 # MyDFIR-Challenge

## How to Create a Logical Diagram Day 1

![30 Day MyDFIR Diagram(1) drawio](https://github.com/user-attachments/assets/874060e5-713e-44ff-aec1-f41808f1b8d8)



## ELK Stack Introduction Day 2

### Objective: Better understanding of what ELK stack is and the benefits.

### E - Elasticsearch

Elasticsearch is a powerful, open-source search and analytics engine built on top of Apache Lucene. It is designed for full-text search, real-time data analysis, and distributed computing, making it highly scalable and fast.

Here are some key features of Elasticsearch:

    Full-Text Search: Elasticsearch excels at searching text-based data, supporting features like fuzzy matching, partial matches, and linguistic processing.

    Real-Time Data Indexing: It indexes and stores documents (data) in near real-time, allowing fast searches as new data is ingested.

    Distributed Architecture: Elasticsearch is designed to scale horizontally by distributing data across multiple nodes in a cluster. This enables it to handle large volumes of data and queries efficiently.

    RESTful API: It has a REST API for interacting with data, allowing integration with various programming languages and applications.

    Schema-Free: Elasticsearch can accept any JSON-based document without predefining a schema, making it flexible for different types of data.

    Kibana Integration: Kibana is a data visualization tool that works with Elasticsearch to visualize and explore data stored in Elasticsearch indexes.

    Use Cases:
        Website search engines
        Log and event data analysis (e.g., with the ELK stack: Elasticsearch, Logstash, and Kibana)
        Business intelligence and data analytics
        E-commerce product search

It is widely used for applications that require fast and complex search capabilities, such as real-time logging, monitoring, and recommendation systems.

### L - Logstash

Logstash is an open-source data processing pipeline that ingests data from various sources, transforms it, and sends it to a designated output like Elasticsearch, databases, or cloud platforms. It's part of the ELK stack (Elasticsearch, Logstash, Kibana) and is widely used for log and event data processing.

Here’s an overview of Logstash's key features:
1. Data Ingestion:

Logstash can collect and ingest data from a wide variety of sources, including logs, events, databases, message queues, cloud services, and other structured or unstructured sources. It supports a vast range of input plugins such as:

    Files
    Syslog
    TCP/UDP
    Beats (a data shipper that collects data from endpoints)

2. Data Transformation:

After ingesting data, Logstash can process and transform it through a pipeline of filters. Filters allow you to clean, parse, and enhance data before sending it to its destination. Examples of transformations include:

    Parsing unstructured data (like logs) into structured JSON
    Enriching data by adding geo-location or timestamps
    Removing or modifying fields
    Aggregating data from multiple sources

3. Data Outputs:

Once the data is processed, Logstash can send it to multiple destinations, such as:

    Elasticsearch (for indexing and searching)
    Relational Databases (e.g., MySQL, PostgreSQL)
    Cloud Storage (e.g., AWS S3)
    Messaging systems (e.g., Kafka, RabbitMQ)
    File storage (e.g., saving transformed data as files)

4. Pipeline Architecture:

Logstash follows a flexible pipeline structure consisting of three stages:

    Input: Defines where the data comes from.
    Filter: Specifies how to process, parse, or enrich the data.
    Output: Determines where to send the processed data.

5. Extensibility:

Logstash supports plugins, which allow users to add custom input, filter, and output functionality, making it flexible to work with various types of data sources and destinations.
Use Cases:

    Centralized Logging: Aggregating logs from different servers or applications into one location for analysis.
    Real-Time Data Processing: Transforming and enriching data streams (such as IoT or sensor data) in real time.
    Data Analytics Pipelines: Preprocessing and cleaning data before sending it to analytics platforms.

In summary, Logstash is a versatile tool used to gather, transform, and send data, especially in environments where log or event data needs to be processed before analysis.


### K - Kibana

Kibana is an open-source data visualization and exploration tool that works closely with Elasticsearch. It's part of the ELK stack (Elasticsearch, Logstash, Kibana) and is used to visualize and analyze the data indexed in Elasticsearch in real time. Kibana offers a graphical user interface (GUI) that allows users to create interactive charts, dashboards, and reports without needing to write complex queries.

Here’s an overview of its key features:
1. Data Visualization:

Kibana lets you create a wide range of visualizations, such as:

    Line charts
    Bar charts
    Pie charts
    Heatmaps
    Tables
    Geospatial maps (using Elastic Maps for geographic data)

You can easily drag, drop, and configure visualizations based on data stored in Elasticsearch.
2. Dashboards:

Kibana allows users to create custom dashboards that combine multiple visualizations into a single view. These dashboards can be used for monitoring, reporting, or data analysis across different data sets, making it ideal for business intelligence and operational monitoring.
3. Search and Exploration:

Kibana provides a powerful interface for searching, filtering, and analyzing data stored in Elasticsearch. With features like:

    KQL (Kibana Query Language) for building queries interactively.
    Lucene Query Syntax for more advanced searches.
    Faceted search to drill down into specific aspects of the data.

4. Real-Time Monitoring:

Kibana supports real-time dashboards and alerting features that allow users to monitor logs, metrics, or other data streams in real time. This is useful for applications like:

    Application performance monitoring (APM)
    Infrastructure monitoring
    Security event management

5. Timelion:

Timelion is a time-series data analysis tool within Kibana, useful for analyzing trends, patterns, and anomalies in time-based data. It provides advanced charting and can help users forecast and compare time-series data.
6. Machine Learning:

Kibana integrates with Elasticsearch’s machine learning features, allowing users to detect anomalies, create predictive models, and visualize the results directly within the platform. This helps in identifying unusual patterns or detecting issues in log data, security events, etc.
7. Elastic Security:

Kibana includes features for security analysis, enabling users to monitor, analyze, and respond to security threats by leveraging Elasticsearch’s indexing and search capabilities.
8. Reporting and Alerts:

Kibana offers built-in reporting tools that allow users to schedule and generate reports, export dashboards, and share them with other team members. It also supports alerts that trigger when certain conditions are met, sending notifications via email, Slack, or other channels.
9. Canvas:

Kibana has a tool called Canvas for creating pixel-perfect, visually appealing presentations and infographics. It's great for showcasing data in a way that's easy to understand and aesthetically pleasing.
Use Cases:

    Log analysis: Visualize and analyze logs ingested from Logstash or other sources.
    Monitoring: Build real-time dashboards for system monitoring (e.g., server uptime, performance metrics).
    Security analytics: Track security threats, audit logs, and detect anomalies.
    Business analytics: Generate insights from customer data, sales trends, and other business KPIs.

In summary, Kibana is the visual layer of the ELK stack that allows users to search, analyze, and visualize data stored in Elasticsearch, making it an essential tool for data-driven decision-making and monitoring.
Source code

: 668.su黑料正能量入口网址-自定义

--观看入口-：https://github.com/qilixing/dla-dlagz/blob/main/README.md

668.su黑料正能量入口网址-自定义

---*---

# Your task:
Find the lines above with the word "allowing". Copy them out.

# Output below:
    Real-Time Data Indexing: It indexes and stores documents (data) in near real-time, allowing fast searches as new data is ingested.
    RESTful API: It has a REST API for interacting with data, allowing integration with various programming languages and applications.
Kibana integrates with Elasticsearch’s machine learning features, allowing users to detect anomalies, create predictive models, and visualize the results directly within the platform. This helps in identifying unusual patterns or detecting issues in log data, security events, etc.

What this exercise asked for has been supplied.